In this context, a crucial role is represented by modeling studies. On one hand, radiobiological modeling at different scales of complexity allows a better understanding of the mechanisms behind radiation effects. On the other hand, the application of mathematical models to the description of RT outcomes (both tumor control and toxicity) is needed to set up effective treatments. Simultaneously, such models are also important to establish efficient patient-selection criteria when comparing different RT modalities (e.g. protons vs photons).
Given the importance of accurate modeling of the effect of radiation on biological tissue, recently there has been a clear and growing interest in developing artificial Machine Learning-based models (ML). ML has proved to be an extremely flexible tool for constructing accurate and robust predictive models from data. Following the disruptive effect that ML has had in various fields of application, ML has recently started to be applied in the RT context, for example in AI-driven adaptive RT.
In this Research Topic we aim to highlight the recent efforts in the radiobiological modeling community at different levels. We welcome multiscale mechanistic studies on the mechanisms underlying radiation effects. In this context, micro- and nano-dosimetry contributions are encouraged. We are also eager to receive manuscripts dedicated to model development in a more clinical context, such as those focusing on TCP and NTCP models. We recognize the growing interest in the application of machine learning techniques also in this research field, and we will consider related contributions.
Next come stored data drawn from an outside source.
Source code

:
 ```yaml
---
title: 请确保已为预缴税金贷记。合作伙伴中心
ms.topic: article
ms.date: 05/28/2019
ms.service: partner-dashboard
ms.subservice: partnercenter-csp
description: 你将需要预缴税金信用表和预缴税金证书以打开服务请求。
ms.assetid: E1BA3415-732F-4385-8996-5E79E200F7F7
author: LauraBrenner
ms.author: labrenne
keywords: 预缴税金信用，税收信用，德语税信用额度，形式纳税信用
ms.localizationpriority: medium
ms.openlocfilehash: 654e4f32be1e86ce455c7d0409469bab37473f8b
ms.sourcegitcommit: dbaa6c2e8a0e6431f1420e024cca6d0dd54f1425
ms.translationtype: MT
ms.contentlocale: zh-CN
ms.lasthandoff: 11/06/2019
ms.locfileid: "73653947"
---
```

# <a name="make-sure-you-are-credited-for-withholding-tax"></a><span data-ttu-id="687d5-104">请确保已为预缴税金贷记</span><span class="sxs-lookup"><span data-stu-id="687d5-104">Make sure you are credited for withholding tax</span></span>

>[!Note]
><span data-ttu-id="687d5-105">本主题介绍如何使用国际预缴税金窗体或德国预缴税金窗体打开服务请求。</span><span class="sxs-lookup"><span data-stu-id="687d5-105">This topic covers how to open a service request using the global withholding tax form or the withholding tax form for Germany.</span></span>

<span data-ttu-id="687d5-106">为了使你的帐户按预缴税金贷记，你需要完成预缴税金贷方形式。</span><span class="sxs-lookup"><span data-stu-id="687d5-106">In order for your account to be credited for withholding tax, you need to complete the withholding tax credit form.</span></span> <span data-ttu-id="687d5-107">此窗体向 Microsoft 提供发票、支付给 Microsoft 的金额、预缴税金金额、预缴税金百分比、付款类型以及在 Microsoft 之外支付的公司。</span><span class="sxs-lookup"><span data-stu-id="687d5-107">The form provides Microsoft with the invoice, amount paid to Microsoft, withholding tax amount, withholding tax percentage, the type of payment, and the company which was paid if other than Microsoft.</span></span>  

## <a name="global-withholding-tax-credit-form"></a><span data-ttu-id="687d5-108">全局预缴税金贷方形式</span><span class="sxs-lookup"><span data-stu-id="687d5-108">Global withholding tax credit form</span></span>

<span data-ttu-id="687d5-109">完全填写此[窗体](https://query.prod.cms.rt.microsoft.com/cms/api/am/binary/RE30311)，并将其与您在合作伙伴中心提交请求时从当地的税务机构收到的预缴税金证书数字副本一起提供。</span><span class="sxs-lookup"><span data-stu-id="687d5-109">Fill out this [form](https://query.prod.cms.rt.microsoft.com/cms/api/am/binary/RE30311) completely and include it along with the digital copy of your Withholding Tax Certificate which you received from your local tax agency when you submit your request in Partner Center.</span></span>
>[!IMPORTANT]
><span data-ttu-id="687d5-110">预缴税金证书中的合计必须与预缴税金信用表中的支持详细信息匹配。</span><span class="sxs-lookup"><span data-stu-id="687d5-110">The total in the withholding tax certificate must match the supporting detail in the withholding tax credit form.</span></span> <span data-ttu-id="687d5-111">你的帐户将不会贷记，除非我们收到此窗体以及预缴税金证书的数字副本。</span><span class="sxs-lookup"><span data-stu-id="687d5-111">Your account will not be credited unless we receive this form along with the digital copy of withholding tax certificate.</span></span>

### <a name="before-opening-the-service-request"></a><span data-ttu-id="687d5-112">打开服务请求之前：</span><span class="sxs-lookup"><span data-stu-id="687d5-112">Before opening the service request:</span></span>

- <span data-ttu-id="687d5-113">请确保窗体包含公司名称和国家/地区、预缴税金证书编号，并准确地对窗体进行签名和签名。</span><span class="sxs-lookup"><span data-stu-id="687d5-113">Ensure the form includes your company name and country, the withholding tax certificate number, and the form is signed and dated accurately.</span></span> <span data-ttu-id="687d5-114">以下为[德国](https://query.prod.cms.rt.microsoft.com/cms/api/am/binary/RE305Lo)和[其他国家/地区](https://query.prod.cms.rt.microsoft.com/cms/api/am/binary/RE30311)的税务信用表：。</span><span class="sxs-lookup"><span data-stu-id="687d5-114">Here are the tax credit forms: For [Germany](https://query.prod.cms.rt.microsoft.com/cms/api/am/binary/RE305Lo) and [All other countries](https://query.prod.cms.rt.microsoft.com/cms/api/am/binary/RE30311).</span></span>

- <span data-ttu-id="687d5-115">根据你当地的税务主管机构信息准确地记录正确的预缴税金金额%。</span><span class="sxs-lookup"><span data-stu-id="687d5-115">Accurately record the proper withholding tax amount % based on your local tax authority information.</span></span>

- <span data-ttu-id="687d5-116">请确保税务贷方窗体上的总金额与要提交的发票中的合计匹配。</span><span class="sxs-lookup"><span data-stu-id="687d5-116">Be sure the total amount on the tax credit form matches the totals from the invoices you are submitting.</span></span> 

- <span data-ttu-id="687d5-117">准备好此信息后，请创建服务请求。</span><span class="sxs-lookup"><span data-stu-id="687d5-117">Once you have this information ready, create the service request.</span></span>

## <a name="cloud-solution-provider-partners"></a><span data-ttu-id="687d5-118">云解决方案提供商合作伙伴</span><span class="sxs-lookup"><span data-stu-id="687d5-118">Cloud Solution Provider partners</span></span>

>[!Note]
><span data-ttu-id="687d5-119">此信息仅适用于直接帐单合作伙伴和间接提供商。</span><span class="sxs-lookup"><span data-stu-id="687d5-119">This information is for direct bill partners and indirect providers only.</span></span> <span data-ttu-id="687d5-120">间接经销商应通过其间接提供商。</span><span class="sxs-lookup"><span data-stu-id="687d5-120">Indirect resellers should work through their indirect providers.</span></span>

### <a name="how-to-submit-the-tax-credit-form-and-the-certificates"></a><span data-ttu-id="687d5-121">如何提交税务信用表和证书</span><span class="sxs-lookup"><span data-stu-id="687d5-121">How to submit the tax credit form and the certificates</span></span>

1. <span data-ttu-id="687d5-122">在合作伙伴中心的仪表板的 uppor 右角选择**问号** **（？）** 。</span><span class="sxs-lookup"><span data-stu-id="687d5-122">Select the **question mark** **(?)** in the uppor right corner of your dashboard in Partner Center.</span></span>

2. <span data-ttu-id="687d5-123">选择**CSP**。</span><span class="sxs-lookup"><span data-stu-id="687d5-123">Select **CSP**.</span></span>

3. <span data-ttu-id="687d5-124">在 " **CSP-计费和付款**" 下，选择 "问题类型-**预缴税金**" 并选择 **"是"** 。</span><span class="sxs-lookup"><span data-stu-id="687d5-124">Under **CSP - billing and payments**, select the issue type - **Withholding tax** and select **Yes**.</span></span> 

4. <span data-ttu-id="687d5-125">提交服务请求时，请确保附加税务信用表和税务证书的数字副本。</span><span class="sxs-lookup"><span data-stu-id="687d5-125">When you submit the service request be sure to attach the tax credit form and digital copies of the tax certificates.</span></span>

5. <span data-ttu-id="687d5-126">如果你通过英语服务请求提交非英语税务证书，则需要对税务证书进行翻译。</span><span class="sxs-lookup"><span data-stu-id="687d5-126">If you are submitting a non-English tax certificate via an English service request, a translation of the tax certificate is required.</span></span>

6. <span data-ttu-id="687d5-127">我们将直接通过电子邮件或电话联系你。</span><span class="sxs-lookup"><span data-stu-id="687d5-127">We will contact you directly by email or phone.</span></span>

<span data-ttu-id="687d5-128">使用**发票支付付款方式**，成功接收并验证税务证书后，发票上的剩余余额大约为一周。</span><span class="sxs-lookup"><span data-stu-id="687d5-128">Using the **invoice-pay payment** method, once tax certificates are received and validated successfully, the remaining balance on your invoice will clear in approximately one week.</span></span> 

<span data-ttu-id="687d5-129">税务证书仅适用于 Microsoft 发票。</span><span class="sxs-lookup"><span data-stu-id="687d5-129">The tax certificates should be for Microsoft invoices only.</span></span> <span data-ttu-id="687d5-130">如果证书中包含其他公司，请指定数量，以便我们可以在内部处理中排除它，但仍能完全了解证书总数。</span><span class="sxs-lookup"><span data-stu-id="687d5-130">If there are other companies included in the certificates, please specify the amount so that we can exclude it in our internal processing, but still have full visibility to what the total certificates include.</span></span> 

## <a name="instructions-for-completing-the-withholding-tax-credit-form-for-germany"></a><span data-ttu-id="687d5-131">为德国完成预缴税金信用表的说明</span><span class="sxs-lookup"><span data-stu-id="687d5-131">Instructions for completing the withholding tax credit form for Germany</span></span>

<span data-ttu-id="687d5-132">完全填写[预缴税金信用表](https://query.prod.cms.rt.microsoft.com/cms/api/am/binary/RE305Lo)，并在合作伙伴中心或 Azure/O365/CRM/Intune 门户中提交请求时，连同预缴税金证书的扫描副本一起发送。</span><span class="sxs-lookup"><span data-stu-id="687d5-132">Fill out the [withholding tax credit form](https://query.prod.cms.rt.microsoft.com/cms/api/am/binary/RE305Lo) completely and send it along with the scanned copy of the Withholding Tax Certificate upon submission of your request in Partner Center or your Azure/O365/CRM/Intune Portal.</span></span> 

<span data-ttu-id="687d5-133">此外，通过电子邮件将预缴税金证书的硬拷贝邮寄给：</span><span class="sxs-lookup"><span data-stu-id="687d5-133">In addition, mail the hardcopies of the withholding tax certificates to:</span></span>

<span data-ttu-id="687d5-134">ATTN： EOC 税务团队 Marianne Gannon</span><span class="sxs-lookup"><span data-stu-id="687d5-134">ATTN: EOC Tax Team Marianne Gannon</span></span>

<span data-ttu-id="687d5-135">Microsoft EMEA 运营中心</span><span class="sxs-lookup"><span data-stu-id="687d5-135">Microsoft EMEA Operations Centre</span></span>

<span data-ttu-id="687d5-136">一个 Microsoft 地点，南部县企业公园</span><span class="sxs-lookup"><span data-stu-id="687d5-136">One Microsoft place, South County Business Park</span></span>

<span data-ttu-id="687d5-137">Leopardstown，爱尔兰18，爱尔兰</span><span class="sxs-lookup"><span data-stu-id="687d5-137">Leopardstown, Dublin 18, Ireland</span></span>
Similarly, we strongly support modeling efforts focused on the understanding of the FLASH effect and on considerations for its clinical application.
We invite submissions on radiobiological modelization covering all aspects of oncology application, from advanced TCP and NTCP modeling to recent rising interest in data-driven ML models and application to FLASH RT. Potential topics include but are not limited to:
1. Micro-and nanodosimetry based radiobiological mathematical modeling;
2. Machine learning-based radiobiological models;
3. Modeling of hypoxia and others radiation modifiers;
4. Modeling of combined and multi-ion treatments;
5. Modeling of combined chemo-/immunotherapy treatments;
6. Voxel-based TCP and NTCP models;
7. Machine learning-based radiotherapy outcome modeling;
Please note: Manuscripts consisting solely of bioinformatics, computational analysis, or predictions of public databases which are not accompanied by validation (independent cohort or biological validation in vitro or in vivo) will not be accepted in any of the sections of Frontiers in Oncology.